WORK ITEM =
Scan the entries below for the word "master". Copy out every line in which it occurs.

[Document images with source code]
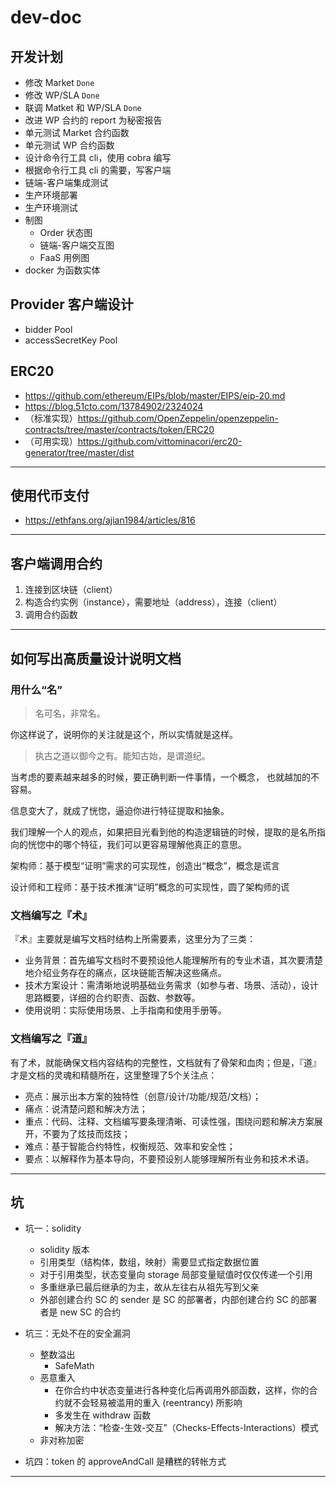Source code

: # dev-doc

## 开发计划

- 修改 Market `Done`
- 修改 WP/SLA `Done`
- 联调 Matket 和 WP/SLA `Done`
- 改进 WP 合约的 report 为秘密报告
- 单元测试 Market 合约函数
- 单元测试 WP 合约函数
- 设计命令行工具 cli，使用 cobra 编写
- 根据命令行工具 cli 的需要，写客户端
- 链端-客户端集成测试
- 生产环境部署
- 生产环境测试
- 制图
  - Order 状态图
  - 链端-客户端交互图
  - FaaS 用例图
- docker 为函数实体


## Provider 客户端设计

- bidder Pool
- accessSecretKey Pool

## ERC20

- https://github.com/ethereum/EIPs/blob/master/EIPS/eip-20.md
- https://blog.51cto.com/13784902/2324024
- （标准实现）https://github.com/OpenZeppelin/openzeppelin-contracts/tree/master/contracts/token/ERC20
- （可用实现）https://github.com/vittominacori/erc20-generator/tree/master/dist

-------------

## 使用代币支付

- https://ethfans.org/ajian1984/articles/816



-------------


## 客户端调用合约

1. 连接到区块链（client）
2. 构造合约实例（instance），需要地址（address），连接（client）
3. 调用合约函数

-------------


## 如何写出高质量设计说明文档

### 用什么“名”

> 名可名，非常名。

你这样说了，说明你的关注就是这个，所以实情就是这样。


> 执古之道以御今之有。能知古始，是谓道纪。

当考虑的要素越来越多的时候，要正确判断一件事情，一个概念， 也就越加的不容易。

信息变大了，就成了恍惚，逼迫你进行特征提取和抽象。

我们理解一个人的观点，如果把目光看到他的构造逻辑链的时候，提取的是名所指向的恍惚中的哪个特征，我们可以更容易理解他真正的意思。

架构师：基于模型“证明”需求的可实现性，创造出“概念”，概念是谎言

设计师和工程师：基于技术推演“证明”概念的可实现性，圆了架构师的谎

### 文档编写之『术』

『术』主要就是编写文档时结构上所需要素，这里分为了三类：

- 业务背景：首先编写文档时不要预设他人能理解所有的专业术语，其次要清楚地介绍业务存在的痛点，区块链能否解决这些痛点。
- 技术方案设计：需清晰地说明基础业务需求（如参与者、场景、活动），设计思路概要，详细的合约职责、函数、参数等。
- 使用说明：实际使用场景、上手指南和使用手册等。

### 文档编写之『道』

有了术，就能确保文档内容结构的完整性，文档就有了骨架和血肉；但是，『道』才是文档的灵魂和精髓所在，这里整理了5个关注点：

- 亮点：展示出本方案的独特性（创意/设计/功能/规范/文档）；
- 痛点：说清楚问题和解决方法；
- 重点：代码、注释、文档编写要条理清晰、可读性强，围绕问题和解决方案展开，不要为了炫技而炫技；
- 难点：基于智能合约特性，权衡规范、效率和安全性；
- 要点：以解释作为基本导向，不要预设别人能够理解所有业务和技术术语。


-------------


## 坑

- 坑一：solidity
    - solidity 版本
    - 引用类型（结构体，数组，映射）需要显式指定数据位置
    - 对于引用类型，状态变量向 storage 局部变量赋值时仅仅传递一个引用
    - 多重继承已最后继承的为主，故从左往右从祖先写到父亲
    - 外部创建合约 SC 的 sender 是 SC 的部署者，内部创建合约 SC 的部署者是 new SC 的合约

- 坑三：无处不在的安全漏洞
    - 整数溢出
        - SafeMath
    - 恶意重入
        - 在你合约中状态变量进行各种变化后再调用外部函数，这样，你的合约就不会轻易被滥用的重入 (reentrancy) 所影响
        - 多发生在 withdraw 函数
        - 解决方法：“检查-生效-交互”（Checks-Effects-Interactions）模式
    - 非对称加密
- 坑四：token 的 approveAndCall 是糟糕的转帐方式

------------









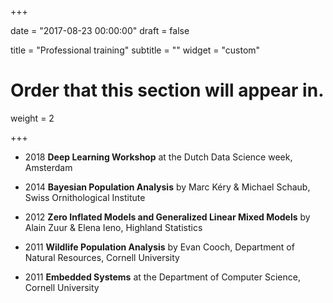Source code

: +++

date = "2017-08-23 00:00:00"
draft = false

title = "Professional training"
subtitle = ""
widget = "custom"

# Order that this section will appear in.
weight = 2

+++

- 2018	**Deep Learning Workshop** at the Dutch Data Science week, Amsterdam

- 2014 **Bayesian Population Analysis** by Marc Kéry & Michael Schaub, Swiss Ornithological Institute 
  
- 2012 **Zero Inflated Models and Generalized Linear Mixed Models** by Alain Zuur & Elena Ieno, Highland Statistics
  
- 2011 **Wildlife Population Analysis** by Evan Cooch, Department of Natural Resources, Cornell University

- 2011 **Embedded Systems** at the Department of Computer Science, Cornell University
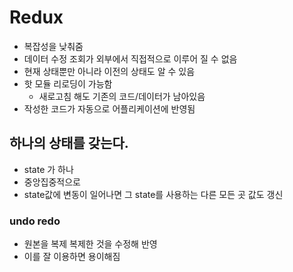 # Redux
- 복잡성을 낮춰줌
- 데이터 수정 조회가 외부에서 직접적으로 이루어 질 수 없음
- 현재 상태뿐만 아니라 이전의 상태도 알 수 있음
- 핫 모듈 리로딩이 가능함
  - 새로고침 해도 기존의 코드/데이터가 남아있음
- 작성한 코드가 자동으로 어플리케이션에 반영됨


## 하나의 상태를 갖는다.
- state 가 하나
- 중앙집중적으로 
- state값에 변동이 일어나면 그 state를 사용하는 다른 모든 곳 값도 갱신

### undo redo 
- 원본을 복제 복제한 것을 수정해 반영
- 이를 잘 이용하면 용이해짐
==
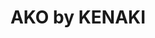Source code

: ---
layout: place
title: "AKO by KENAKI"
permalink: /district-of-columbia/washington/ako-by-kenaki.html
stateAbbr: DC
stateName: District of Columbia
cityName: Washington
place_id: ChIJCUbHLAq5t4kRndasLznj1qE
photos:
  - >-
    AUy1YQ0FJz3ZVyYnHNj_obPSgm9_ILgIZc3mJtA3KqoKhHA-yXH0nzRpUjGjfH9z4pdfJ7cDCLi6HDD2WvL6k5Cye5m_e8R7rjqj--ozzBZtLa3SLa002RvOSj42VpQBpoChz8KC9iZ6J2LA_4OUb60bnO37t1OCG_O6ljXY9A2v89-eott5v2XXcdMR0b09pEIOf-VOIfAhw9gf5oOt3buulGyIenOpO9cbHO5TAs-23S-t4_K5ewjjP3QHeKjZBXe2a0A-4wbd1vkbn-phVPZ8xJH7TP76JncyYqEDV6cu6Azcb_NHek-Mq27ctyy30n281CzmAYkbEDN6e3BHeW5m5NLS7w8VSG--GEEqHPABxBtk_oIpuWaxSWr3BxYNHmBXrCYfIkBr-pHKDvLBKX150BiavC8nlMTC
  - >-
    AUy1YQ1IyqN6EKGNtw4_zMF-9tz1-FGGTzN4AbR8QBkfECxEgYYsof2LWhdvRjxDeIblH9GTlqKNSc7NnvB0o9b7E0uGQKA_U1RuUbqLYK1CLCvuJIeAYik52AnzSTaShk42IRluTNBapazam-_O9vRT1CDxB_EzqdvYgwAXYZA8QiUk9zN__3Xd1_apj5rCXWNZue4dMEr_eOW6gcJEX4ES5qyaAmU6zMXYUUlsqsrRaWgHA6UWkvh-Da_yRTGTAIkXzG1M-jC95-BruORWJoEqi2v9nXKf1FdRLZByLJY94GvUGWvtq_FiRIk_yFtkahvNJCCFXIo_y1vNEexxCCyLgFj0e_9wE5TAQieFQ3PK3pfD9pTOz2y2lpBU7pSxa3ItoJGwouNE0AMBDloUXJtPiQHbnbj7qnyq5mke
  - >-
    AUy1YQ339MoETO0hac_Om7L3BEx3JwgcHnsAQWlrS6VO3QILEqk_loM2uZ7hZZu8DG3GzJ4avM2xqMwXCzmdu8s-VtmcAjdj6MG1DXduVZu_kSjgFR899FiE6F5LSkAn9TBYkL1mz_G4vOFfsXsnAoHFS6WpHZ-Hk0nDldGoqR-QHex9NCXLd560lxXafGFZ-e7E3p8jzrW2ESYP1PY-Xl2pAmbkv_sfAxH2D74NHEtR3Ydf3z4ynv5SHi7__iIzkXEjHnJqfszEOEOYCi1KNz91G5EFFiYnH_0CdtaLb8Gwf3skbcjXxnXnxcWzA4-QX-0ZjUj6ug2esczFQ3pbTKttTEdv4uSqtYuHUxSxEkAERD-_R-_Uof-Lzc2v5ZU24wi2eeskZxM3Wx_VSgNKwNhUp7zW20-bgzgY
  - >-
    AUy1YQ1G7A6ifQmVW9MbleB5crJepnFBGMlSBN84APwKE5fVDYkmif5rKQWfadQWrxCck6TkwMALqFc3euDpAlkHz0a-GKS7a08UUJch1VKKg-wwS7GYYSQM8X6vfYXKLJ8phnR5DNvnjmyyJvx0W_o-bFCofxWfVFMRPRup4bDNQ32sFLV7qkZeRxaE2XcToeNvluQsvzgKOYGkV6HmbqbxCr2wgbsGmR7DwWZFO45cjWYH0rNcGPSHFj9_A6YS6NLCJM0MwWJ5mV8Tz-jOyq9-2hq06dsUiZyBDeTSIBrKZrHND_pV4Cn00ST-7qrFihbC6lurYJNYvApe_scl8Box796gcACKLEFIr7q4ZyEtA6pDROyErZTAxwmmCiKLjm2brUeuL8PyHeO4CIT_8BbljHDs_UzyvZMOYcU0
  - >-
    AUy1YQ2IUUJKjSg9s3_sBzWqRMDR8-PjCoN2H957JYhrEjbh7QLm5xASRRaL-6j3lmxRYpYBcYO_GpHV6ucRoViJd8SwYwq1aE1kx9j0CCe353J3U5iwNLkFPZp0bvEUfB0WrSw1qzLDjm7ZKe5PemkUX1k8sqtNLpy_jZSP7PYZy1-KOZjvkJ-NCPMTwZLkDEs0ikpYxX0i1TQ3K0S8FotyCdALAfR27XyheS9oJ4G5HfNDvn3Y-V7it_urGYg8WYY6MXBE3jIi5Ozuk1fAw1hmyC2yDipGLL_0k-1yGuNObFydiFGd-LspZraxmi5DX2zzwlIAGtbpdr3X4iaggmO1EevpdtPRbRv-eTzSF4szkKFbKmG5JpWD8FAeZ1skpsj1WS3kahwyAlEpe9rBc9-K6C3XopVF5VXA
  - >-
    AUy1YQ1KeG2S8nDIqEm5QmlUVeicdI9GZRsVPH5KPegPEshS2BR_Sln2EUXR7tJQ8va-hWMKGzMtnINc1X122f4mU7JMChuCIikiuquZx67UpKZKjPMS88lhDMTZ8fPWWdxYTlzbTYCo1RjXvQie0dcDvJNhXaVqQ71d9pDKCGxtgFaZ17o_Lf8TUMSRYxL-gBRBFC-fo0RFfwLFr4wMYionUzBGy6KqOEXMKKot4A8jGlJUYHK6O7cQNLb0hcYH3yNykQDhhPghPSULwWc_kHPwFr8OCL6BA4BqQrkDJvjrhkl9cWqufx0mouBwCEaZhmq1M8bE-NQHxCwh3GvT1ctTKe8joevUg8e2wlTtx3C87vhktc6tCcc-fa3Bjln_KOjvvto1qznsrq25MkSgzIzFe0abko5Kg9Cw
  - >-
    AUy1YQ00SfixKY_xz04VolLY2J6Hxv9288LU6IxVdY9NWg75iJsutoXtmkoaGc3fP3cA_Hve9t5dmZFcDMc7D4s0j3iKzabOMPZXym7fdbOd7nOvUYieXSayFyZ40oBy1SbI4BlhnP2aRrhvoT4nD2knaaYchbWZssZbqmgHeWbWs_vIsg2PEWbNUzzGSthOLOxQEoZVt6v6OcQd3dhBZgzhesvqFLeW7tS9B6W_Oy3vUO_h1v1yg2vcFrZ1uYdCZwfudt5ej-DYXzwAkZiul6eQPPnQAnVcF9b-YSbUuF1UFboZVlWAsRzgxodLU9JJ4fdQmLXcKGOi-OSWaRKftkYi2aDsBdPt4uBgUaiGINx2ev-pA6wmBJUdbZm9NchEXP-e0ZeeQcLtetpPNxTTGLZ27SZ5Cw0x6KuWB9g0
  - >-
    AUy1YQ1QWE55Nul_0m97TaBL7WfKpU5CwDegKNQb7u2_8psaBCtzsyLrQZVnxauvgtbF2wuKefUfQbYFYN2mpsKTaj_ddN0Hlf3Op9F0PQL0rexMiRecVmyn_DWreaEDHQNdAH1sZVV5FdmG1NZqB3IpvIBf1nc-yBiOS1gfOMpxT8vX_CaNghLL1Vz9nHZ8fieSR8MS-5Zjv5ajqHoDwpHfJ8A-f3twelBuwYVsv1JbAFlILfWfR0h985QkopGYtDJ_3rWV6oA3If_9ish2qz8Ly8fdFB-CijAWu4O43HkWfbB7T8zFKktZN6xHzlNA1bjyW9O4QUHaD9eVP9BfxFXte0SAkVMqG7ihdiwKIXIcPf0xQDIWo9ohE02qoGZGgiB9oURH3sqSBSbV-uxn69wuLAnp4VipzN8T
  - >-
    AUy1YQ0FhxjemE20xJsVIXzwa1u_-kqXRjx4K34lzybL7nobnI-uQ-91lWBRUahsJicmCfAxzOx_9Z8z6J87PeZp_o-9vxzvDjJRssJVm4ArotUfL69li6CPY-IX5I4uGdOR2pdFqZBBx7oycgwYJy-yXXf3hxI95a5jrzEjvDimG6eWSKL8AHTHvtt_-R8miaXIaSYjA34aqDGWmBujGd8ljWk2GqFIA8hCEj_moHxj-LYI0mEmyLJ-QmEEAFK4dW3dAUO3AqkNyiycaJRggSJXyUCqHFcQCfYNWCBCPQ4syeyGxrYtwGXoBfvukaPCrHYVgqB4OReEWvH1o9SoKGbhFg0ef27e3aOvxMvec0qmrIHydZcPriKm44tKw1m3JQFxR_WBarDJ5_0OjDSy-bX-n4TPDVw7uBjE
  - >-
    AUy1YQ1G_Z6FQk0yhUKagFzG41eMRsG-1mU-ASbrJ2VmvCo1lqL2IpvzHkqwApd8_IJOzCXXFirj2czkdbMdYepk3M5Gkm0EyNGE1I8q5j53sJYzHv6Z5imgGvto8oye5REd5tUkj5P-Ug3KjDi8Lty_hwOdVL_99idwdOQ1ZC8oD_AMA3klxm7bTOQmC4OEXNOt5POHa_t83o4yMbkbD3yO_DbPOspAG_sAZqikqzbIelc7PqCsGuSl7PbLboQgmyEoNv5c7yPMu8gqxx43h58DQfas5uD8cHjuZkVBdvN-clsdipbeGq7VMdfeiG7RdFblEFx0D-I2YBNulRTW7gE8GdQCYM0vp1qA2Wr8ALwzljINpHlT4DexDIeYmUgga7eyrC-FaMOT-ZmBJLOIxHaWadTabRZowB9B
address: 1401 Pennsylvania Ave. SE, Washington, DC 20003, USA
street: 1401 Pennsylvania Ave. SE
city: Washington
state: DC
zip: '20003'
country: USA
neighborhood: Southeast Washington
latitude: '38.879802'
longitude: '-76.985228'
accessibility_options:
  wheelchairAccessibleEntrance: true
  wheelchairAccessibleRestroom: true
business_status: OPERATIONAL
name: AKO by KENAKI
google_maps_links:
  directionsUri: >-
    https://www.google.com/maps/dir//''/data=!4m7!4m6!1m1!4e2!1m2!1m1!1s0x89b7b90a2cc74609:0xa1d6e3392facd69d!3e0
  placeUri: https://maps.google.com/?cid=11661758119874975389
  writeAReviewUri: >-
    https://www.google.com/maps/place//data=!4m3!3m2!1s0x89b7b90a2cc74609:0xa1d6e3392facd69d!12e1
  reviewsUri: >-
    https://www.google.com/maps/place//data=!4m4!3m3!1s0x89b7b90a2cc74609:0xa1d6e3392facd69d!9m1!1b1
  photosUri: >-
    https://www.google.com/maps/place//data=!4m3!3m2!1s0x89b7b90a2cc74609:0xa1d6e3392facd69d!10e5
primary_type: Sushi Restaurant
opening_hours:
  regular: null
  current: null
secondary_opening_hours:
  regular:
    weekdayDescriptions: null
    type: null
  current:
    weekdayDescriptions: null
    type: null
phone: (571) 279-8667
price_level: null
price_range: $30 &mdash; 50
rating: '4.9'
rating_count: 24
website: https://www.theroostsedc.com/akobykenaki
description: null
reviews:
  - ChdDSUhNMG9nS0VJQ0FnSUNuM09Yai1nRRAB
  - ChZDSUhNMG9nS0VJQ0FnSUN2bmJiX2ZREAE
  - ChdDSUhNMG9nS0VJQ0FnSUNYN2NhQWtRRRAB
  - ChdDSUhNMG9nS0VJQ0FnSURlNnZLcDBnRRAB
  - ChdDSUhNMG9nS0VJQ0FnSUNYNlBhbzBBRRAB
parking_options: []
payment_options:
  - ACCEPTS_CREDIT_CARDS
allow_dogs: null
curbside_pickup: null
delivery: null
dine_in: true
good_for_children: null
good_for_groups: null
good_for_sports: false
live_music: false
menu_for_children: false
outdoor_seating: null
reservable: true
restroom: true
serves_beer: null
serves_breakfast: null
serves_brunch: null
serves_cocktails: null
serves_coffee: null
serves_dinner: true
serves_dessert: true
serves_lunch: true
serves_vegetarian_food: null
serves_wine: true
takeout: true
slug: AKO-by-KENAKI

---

TASK ANSWER =
- https://github.com/ethereum/EIPs/blob/master/EIPS/eip-20.md
- （标准实现）https://github.com/OpenZeppelin/openzeppelin-contracts/tree/master/contracts/token/ERC20
- （可用实现）https://github.com/vittominacori/erc20-generator/tree/master/dist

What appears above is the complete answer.